Prompt: The response must contain every line from the records below that has "include".

[Plain-text document sources]
= Beginning of Section =
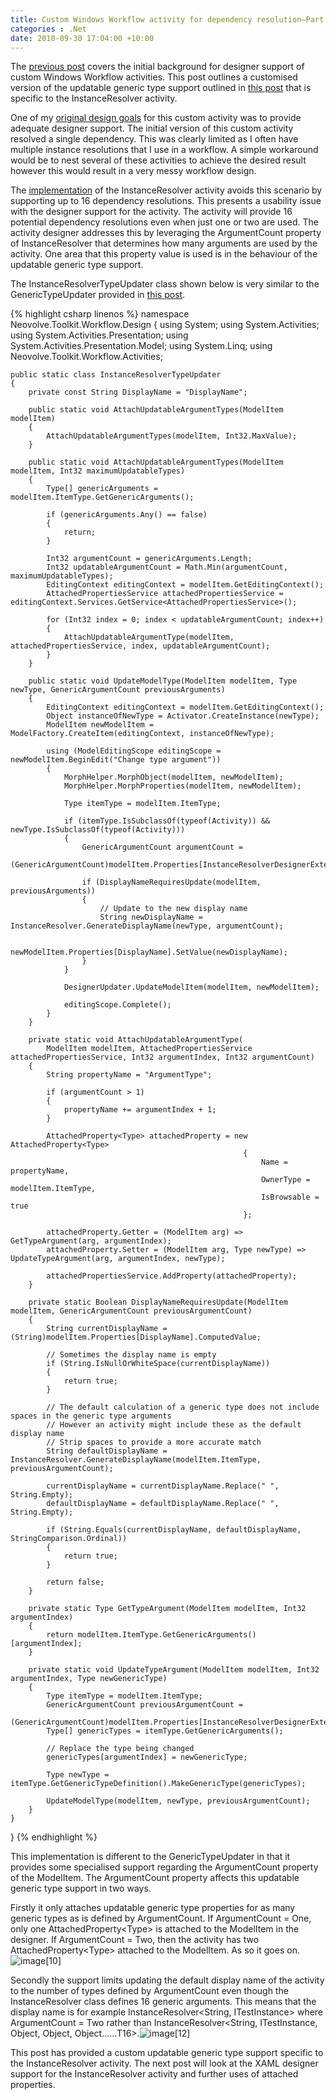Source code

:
 ```yaml
---
title: Custom Windows Workflow activity for dependency resolution–Part 5
categories : .Net
date: 2010-09-30 17:04:00 +10:00
---
```


The [previous post][0] covers the initial background for designer support of custom Windows Workflow activities. This post outlines a customised version of the updatable generic type support outlined in [this post][1] that is specific to the InstanceResolver activity.

One of my [original design goals][2] for this custom activity was to provide adequate designer support. The initial version of this custom activity resolved a single dependency. This was clearly limited as I often have multiple instance resolutions that I use in a workflow. A simple workaround would be to nest several of these activities to achieve the desired result however this would result in a very messy workflow design.

The [implementation][3] of the InstanceResolver activity avoids this scenario by supporting up to 16 dependency resolutions. This presents a usability issue with the designer support for the activity. The activity will provide 16 potential dependency resolutions even when just one or two are used. The activity designer addresses this by leveraging the ArgumentCount property of InstanceResolver that determines how many arguments are used by the activity. One area that this property value is used is in the behaviour of the updatable generic type support.

The InstanceResolverTypeUpdater class shown below is very similar to the GenericTypeUpdater provided in [this post][1]. 

{% highlight csharp linenos %}
namespace Neovolve.Toolkit.Workflow.Design
{
    using System;
    using System.Activities;
    using System.Activities.Presentation;
    using System.Activities.Presentation.Model;
    using System.Linq;
    using Neovolve.Toolkit.Workflow.Activities;
     
    public static class InstanceResolverTypeUpdater
    {
        private const String DisplayName = "DisplayName";
    
        public static void AttachUpdatableArgumentTypes(ModelItem modelItem)
        {
            AttachUpdatableArgumentTypes(modelItem, Int32.MaxValue);
        }
    
        public static void AttachUpdatableArgumentTypes(ModelItem modelItem, Int32 maximumUpdatableTypes)
        {
            Type[] genericArguments = modelItem.ItemType.GetGenericArguments();
    
            if (genericArguments.Any() == false)
            {
                return;
            }
    
            Int32 argumentCount = genericArguments.Length;
            Int32 updatableArgumentCount = Math.Min(argumentCount, maximumUpdatableTypes);
            EditingContext editingContext = modelItem.GetEditingContext();
            AttachedPropertiesService attachedPropertiesService = editingContext.Services.GetService<AttachedPropertiesService>();
    
            for (Int32 index = 0; index < updatableArgumentCount; index++)
            {
                AttachUpdatableArgumentType(modelItem, attachedPropertiesService, index, updatableArgumentCount);
            }
        }
    
        public static void UpdateModelType(ModelItem modelItem, Type newType, GenericArgumentCount previousArguments)
        {
            EditingContext editingContext = modelItem.GetEditingContext();
            Object instanceOfNewType = Activator.CreateInstance(newType);
            ModelItem newModelItem = ModelFactory.CreateItem(editingContext, instanceOfNewType);
    
            using (ModelEditingScope editingScope = newModelItem.BeginEdit("Change type argument"))
            {
                MorphHelper.MorphObject(modelItem, newModelItem);
                MorphHelper.MorphProperties(modelItem, newModelItem);
    
                Type itemType = modelItem.ItemType;
    
                if (itemType.IsSubclassOf(typeof(Activity)) && newType.IsSubclassOf(typeof(Activity)))
                {
                    GenericArgumentCount argumentCount =
                        (GenericArgumentCount)modelItem.Properties[InstanceResolverDesignerExtension.Arguments].ComputedValue;
    
                    if (DisplayNameRequiresUpdate(modelItem, previousArguments))
                    {
                        // Update to the new display name
                        String newDisplayName = InstanceResolver.GenerateDisplayName(newType, argumentCount);
    
                        newModelItem.Properties[DisplayName].SetValue(newDisplayName);
                    }
                }
    
                DesignerUpdater.UpdateModelItem(modelItem, newModelItem);
    
                editingScope.Complete();
            }
        }
    
        private static void AttachUpdatableArgumentType(
            ModelItem modelItem, AttachedPropertiesService attachedPropertiesService, Int32 argumentIndex, Int32 argumentCount)
        {
            String propertyName = "ArgumentType";
    
            if (argumentCount > 1)
            {
                propertyName += argumentIndex + 1;
            }
    
            AttachedProperty<Type> attachedProperty = new AttachedProperty<Type>
                                                        {
                                                            Name = propertyName, 
                                                            OwnerType = modelItem.ItemType, 
                                                            IsBrowsable = true
                                                        };
    
            attachedProperty.Getter = (ModelItem arg) => GetTypeArgument(arg, argumentIndex);
            attachedProperty.Setter = (ModelItem arg, Type newType) => UpdateTypeArgument(arg, argumentIndex, newType);
    
            attachedPropertiesService.AddProperty(attachedProperty);
        }
    
        private static Boolean DisplayNameRequiresUpdate(ModelItem modelItem, GenericArgumentCount previousArgumentCount)
        {
            String currentDisplayName = (String)modelItem.Properties[DisplayName].ComputedValue;
    
            // Sometimes the display name is empty
            if (String.IsNullOrWhiteSpace(currentDisplayName))
            {
                return true;
            }
    
            // The default calculation of a generic type does not include spaces in the generic type arguments
            // However an activity might include these as the default display name
            // Strip spaces to provide a more accurate match
            String defaultDisplayName = InstanceResolver.GenerateDisplayName(modelItem.ItemType, previousArgumentCount);
    
            currentDisplayName = currentDisplayName.Replace(" ", String.Empty);
            defaultDisplayName = defaultDisplayName.Replace(" ", String.Empty);
    
            if (String.Equals(currentDisplayName, defaultDisplayName, StringComparison.Ordinal))
            {
                return true;
            }
    
            return false;
        }
    
        private static Type GetTypeArgument(ModelItem modelItem, Int32 argumentIndex)
        {
            return modelItem.ItemType.GetGenericArguments()[argumentIndex];
        }
    
        private static void UpdateTypeArgument(ModelItem modelItem, Int32 argumentIndex, Type newGenericType)
        {
            Type itemType = modelItem.ItemType;
            GenericArgumentCount previousArgumentCount =
                (GenericArgumentCount)modelItem.Properties[InstanceResolverDesignerExtension.Arguments].ComputedValue;
            Type[] genericTypes = itemType.GetGenericArguments();
    
            // Replace the type being changed
            genericTypes[argumentIndex] = newGenericType;
    
            Type newType = itemType.GetGenericTypeDefinition().MakeGenericType(genericTypes);
    
            UpdateModelType(modelItem, newType, previousArgumentCount);
        }
    }
}
{% endhighlight %}

This implementation is different to the GenericTypeUpdater in that it provides some specialised support regarding the ArgumentCount property of the ModelItem. The ArgumentCount property affects this updatable generic type support in two ways. 

Firstly it only attaches updatable generic type properties for as many generic types as is defined by ArgumentCount. If ArgumentCount = One, only one AttachedProperty&lt;Type&gt; is attached to the ModelItem in the designer. If ArgumentCount = Two, then the activity has two AttachedProperty&lt;Type&gt; attached to the ModelItem. As so it goes on.![image[10]][4]

Secondly the support limits updating the default display name of the activity to the number of types defined by ArgumentCount even though the InstanceResolver class defines 16 generic arguments. This means that the display name is for example InstanceResolver&lt;String, ITestInstance&gt; where ArgumentCount = Two rather than InstanceResolver&lt;String, ITestInstance, Object, Object, Object……T16&gt;.![image[12]][5]

This post has provided a custom updatable generic type support specific to the InstanceResolver activity. The next post will look at the XAML designer support for the InstanceResolver activity and further uses of attached properties.

[0]: /2010/09/30/custom-windows-workflow-activity-for-dependency-resolutione28093part-4/
[1]: /2010/09/30/creating-updatable-generic-windows-workflow-activities/
[2]: /2010/09/16/custom-windows-workflow-activity-for-dependency-resolutione28093part-1/
[3]: /2010/09/30/custom-windows-workflow-activity-for-dependency-resolutione28093part-3/
[4]: /files/image%5B10%5D.png
[5]: /files/image%5B12%5D.png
= End of Section =
Output for this task:
            // The default calculation of a generic type does not include spaces in the generic type arguments
            // However an activity might include these as the default display name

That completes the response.